**Task item:** What lines of the data hold the string "appears"? Pull each one out.

**Data under study:**
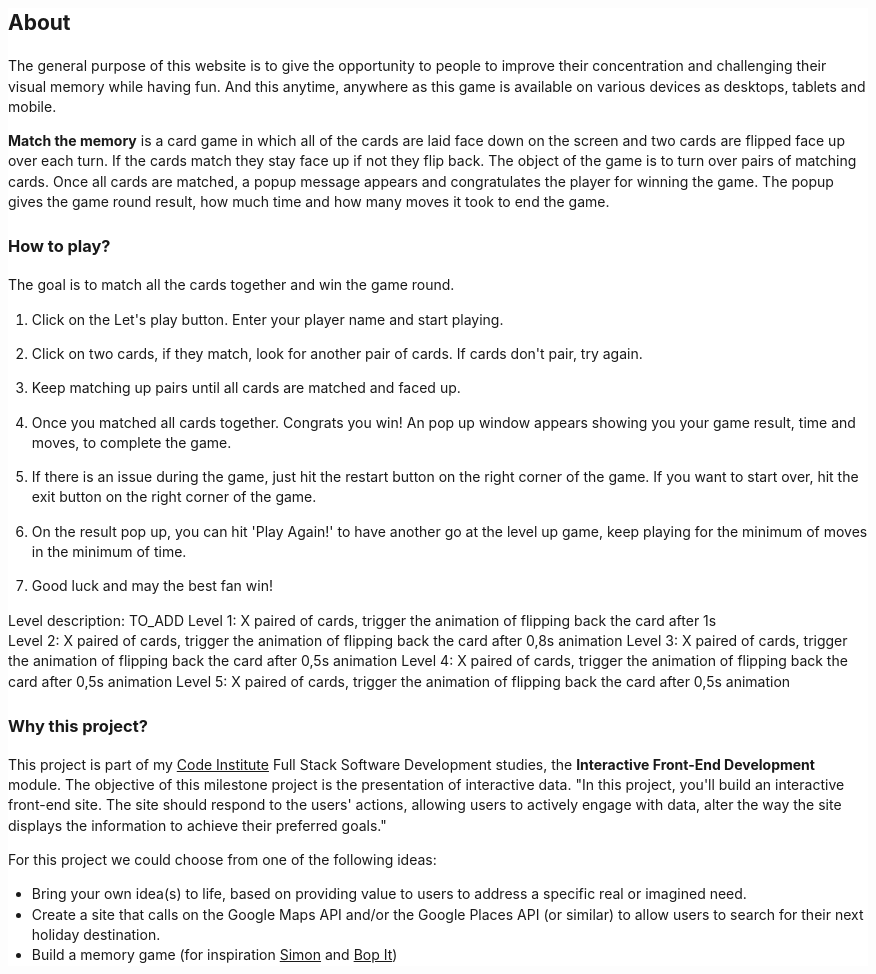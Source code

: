 
## About <a name="About"></a>

The general purpose of this website is to give the opportunity to people to improve their concentration and challenging their visual memory while having fun. And this anytime, anywhere as this game is available on various devices as desktops, tablets and mobile.

**Match the memory** is a card game in which all of the cards are laid face down on the screen and two cards are flipped face up over each turn. If the cards match they stay face up if not they flip back. The object of the game is to turn over pairs of matching cards. Once all cards are matched, a popup message appears and congratulates the player for winning the game. The popup gives the game round result, how much time and how many moves it took to end the game.  

### How to play? <a name="HowToPlay"></a>

The goal is to match all the cards together and win the game round.
1. Click on the Let's play button. Enter your player name and start playing.

2. Click on two cards, if they match, look for another pair of cards. If cards don't pair, try again.

3. Keep matching up pairs until all cards are matched and faced up.

4. Once you matched all cards together. Congrats you win!
An pop up window appears showing you your game result, time and moves, to complete the game.

5. If there is an issue during the game, just hit the restart button on the right corner of the game.
 If you want to start over, hit the exit button on the right corner of the game.

6. On the result pop up, you can hit 'Play Again!' to have another go at the level up game, keep playing for the minimum of moves in the minimum of time.

7. Good luck and may the best fan win!

Level description: TO_ADD
Level 1: X paired of cards, trigger the animation of flipping back the card after 1s  
Level 2: X paired of cards, trigger the animation of flipping back the card after 0,8s animation
Level 3: X paired of cards, trigger the animation of flipping back the card after 0,5s animation
Level 4: X paired of cards, trigger the animation of flipping back the card after 0,5s animation
Level 5: X paired of cards, trigger the animation of flipping back the card after 0,5s animation

### Why this project? <a name="WhyThisProject"></a>

This project is part of my [Code Institute](https://codeinstitute.net/) Full Stack Software Development studies, the **Interactive Front-End Development** module. The objective of this milestone project is the presentation of interactive data. "In this project, you'll build an interactive front-end site. The site should respond to the users' actions, allowing users to actively engage with data, alter the way the site displays the information to achieve their preferred goals."

For this project we could choose from one of the following ideas:
- Bring your own idea(s) to life, based on providing value to users to address a specific real or imagined need.
- Create a site that calls on the Google Maps API and/or the Google Places API (or similar) to allow users to search for their next holiday destination.
- Build a memory game (for inspiration [Simon](https://en.wikipedia.org/wiki/Simon_(game)) and [Bop It](https://en.wikipedia.org/wiki/Bop_It))
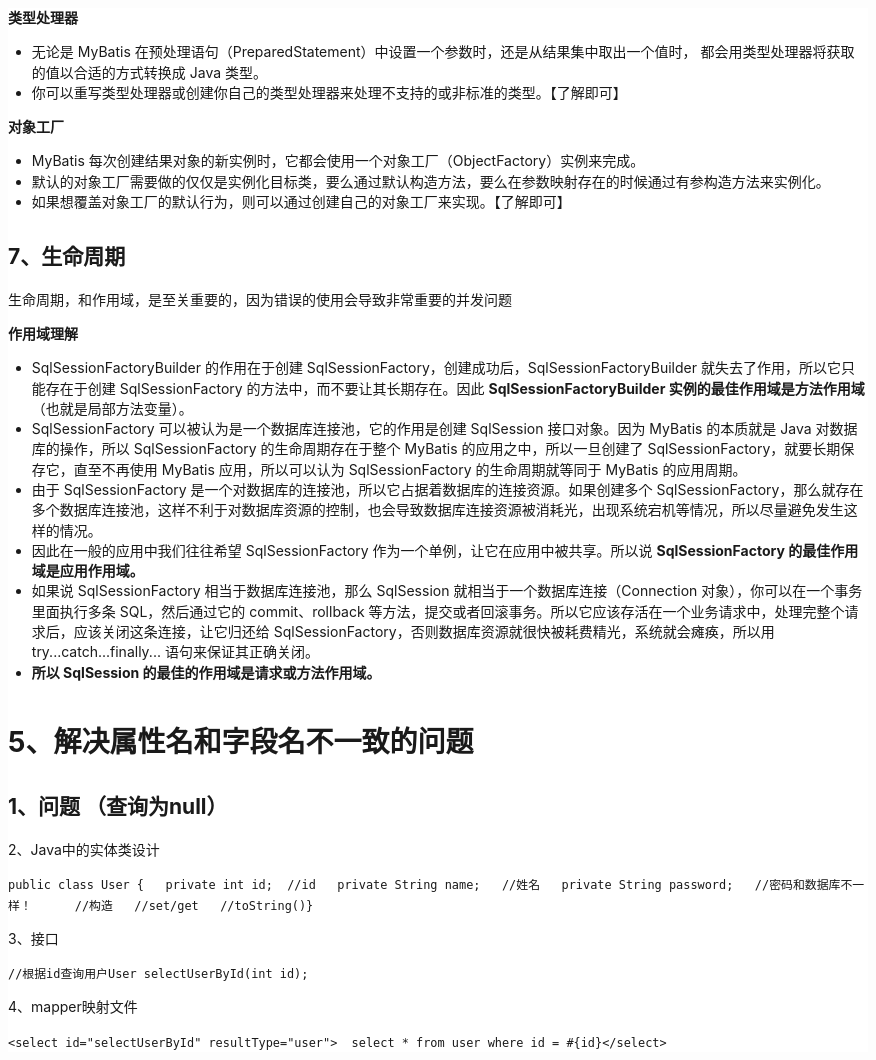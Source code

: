**类型处理器**

- 无论是 MyBatis 在预处理语句（PreparedStatement）中设置一个参数时，还是从结果集中取出一个值时， 都会用类型处理器将获取的值以合适的方式转换成 Java 类型。
- 你可以重写类型处理器或创建你自己的类型处理器来处理不支持的或非标准的类型。【了解即可】

**对象工厂**

- MyBatis 每次创建结果对象的新实例时，它都会使用一个对象工厂（ObjectFactory）实例来完成。
- 默认的对象工厂需要做的仅仅是实例化目标类，要么通过默认构造方法，要么在参数映射存在的时候通过有参构造方法来实例化。
- 如果想覆盖对象工厂的默认行为，则可以通过创建自己的对象工厂来实现。【了解即可】

## 7、生命周期



生命周期，和作用域，是至关重要的，因为错误的使用会导致非常重要的并发问题

**作用域理解**

- SqlSessionFactoryBuilder 的作用在于创建 SqlSessionFactory，创建成功后，SqlSessionFactoryBuilder 就失去了作用，所以它只能存在于创建 SqlSessionFactory 的方法中，而不要让其长期存在。因此 **SqlSessionFactoryBuilder 实例的最佳作用域是方法作用域**（也就是局部方法变量）。
- SqlSessionFactory 可以被认为是一个数据库连接池，它的作用是创建 SqlSession 接口对象。因为 MyBatis 的本质就是 Java 对数据库的操作，所以 SqlSessionFactory 的生命周期存在于整个 MyBatis 的应用之中，所以一旦创建了 SqlSessionFactory，就要长期保存它，直至不再使用 MyBatis 应用，所以可以认为 SqlSessionFactory 的生命周期就等同于 MyBatis 的应用周期。
- 由于 SqlSessionFactory 是一个对数据库的连接池，所以它占据着数据库的连接资源。如果创建多个 SqlSessionFactory，那么就存在多个数据库连接池，这样不利于对数据库资源的控制，也会导致数据库连接资源被消耗光，出现系统宕机等情况，所以尽量避免发生这样的情况。
- 因此在一般的应用中我们往往希望 SqlSessionFactory 作为一个单例，让它在应用中被共享。所以说 **SqlSessionFactory 的最佳作用域是应用作用域。**
- 如果说 SqlSessionFactory 相当于数据库连接池，那么 SqlSession 就相当于一个数据库连接（Connection 对象），你可以在一个事务里面执行多条 SQL，然后通过它的 commit、rollback 等方法，提交或者回滚事务。所以它应该存活在一个业务请求中，处理完整个请求后，应该关闭这条连接，让它归还给 SqlSessionFactory，否则数据库资源就很快被耗费精光，系统就会瘫痪，所以用 try...catch...finally... 语句来保证其正确关闭。
- **所以 SqlSession 的最佳的作用域是请求或方法作用域。**



# 5、解决属性名和字段名不一致的问题



## 1、问题 （查询为null）

2、Java中的实体类设计

```
public class User {   private int id;  //id   private String name;   //姓名   private String password;   //密码和数据库不一样！      //构造   //set/get   //toString()}
```

3、接口

```
//根据id查询用户User selectUserById(int id);
```

4、mapper映射文件

```
<select id="selectUserById" resultType="user">  select * from user where id = #{id}</select>
```
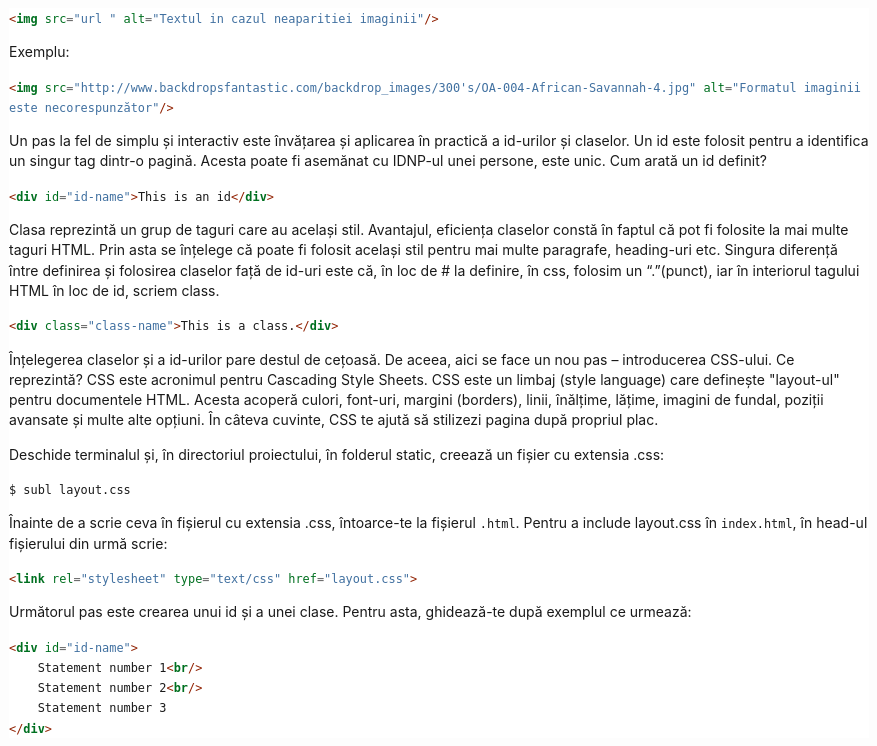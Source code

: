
 ```html
<img src="url " alt="Textul in cazul neaparitiei imaginii"/>
```

Exemplu:

```html
<img src="http://www.backdropsfantastic.com/backdrop_images/300's/OA-004-African-Savannah-4.jpg" alt="Formatul imaginii este necorespunzător"/>
```

Un pas la fel de simplu și interactiv este învățarea și aplicarea în practică a id-urilor și claselor.
Un id este folosit pentru a identifica un singur tag dintr-o pagină. Acesta poate fi asemănat cu IDNP-ul unei persone, este unic. Cum arată un id definit?


```html
<div id="id-name">This is an id</div>
```

Clasa reprezintă un grup de taguri care au același stil. Avantajul, eficiența claselor constă în faptul că pot fi folosite la mai multe taguri HTML. Prin asta se înțelege că poate fi folosit  același stil pentru mai multe paragrafe, heading-uri etc. Singura diferență între definirea și folosirea claselor față de id-uri este că, în loc de # la definire, în css, folosim un “.”(punct), iar în interiorul tagului HTML în loc de id, scriem class.

```html
<div class="class-name">This is a class.</div>
```

Înțelegerea claselor și a id-urilor pare destul de cețoasă. De aceea, aici se face un nou pas – introducerea CSS-ului. Ce reprezintă? CSS este acronimul pentru Cascading Style Sheets. CSS este un limbaj (style language) care definește "layout-ul" pentru documentele HTML. Acesta acoperă culori, font-uri, margini (borders), linii, înălțime, lățime, imagini de fundal, poziții avansate și multe alte opțiuni. În câteva cuvinte, CSS te ajută să stilizezi pagina după propriul plac.

Deschide terminalul și, în directoriul proiectului, în folderul static, creează un fișier cu extensia .css:

```bash
$ subl layout.css
```

Înainte de a scrie ceva în fișierul cu extensia .css, întoarce-te la fișierul `.html`. Pentru a include layout.css în `index.html`, în head-ul fișierului din urmă scrie:

```html
<link rel="stylesheet" type="text/css" href="layout.css">
```

Următorul pas este crearea unui id și a unei clase. Pentru asta, ghidează-te după exemplul ce urmează:

```html
<div id="id-name">
	Statement number 1<br/>
	Statement number 2<br/>
	Statement number 3
</div>

```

**Reply:**
**Match the memory** is a card game in which all of the cards are laid face down on the screen and two cards are flipped face up over each turn. If the cards match they stay face up if not they flip back. The object of the game is to turn over pairs of matching cards. Once all cards are matched, a popup message appears and congratulates the player for winning the game. The popup gives the game round result, how much time and how many moves it took to end the game.  
An pop up window appears showing you your game result, time and moves, to complete the game.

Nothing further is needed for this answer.